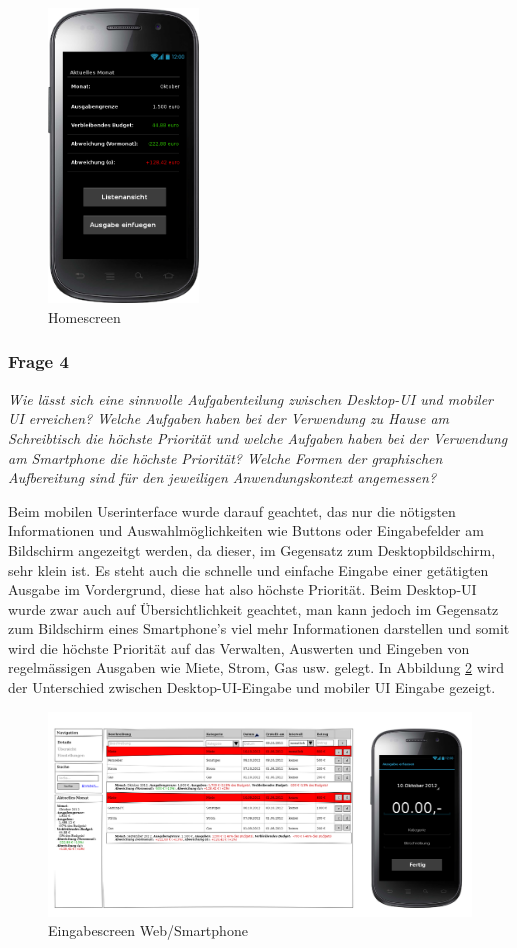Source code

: \begin{figure}[htl]
\centering
\includegraphics[width=4cm]{img/smartphone_homescreen}
\caption{Homescreen}
\label{fig:smartphone_homescreen}
\end{figure}

\newpage
\subsubsection{Frage 4}

\emph{Wie lässt sich eine sinnvolle Aufgabenteilung zwischen Desktop-UI und mobiler UI erreichen?
Welche Aufgaben haben bei der Verwendung zu Hause am Schreibtisch die höchste Priorität und welche
Aufgaben haben bei der Verwendung am Smartphone die höchste Priorität? Welche Formen der graphischen
Aufbereitung sind für den jeweiligen Anwendungskontext angemessen?}

\vspace{2mm}

Beim mobilen Userinterface wurde darauf geachtet, das nur die n\"otigsten Informationen und
Auswahlm\"oglichkeiten wie Buttons oder Eingabefelder am Bildschirm angezeitgt werden, da dieser,
im Gegensatz zum Desktopbildschirm, sehr klein ist. Es steht auch die schnelle und einfache
Eingabe einer get\"atigten Ausgabe im Vordergrund, diese hat also h\"ochste Priorit\"at.
Beim Desktop-UI wurde zwar auch auf \"Ubersichtlichkeit geachtet, man kann jedoch im Gegensatz
zum Bildschirm eines Smartphone's viel mehr Informationen darstellen und somit wird die h\"ochste
Priorit\"at auf das Verwalten, Auswerten und Eingeben von regelm\"assigen Ausgaben wie Miete, Strom,
Gas usw. gelegt. In Abbildung \ref{fig:smartphone_web_comparison} wird der Unterschied zwischen Desktop-UI-Eingabe und mobiler UI Eingabe gezeigt.

\begin{figure}[htl]
\centering
\includegraphics[width=\textwidth]{img/smartphone_web_comparison}
\caption{Eingabescreen Web/Smartphone}
\label{fig:smartphone_web_comparison}
\end{figure}
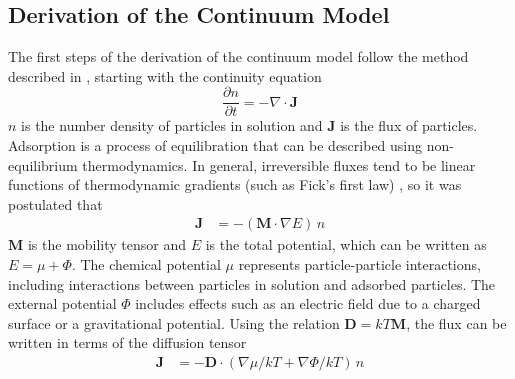 \subsection{Derivation of the Continuum Model }

The first steps of the derivation of the continuum model follow the
method described in \cite{Adamczyk1999,Adamczyk2000,Adamczyk1999a},
starting with the continuity equation\begin{equation}
\frac{\partial n}{\partial t}=-\nabla\cdot\mathbf{J}\label{eq:Continuity}\end{equation}
$n$ is the number density of particles in solution and $\mathbf{J}$
is the flux of particles. Adsorption is a process of equilibration
that can be described using non-equilibrium thermodynamics. In general,
irreversible fluxes tend to be linear functions of thermodynamic gradients
(such as Fick's first law) \cite{degroot1984non}, so it was postulated
that \begin{align}
\mathbf{J} & =-\left(\mathbf{M}\cdot\nabla E\right)\, n\label{eq:Flux ito Mobility}\end{align}
$\mathbf{M}$ is the mobility tensor and $E$ is the total potential,
which can be written as $E=\mu+\Phi$. The chemical potential $\mu$
represents particle-particle interactions, including interactions
between particles in solution and adsorbed particles. The external
potential $\Phi$ includes effects such as an electric field due to
a charged surface or a gravitational potential. Using the relation
$\mathbf{D}=kT\mathbf{M}$, the flux can be written in terms of the
diffusion tensor\begin{align}
\mathbf{J} & =-\mathbf{D}\cdot\left(\nabla\mu/kT+\nabla\Phi/kT\right)\, n\label{eq:Flux ito Diffusion}\end{align}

- [Required work]: Copy the records above exactly, from the first line through the line containing "im Vordergrund, diese", and leave out the pictures.

- [Your response]:
Source code

: \begin{figure}[htl]
\centering
\includegraphics[width=4cm]{img/smartphone_homescreen}
\caption{Homescreen}
\label{fig:smartphone_homescreen}
\end{figure}

\newpage
\subsubsection{Frage 4}

\emph{Wie lässt sich eine sinnvolle Aufgabenteilung zwischen Desktop-UI und mobiler UI erreichen?
Welche Aufgaben haben bei der Verwendung zu Hause am Schreibtisch die höchste Priorität und welche
Aufgaben haben bei der Verwendung am Smartphone die höchste Priorität? Welche Formen der graphischen
Aufbereitung sind für den jeweiligen Anwendungskontext angemessen?}

\vspace{2mm}

Beim mobilen Userinterface wurde darauf geachtet, das nur die n\"otigsten Informationen und
Auswahlm\"oglichkeiten wie Buttons oder Eingabefelder am Bildschirm angezeitgt werden, da dieser,
im Gegensatz zum Desktopbildschirm, sehr klein ist. Es steht auch die schnelle und einfache
Eingabe einer get\"atigten Ausgabe im Vordergrund, diese hat also h\"ochste Priorit\"at.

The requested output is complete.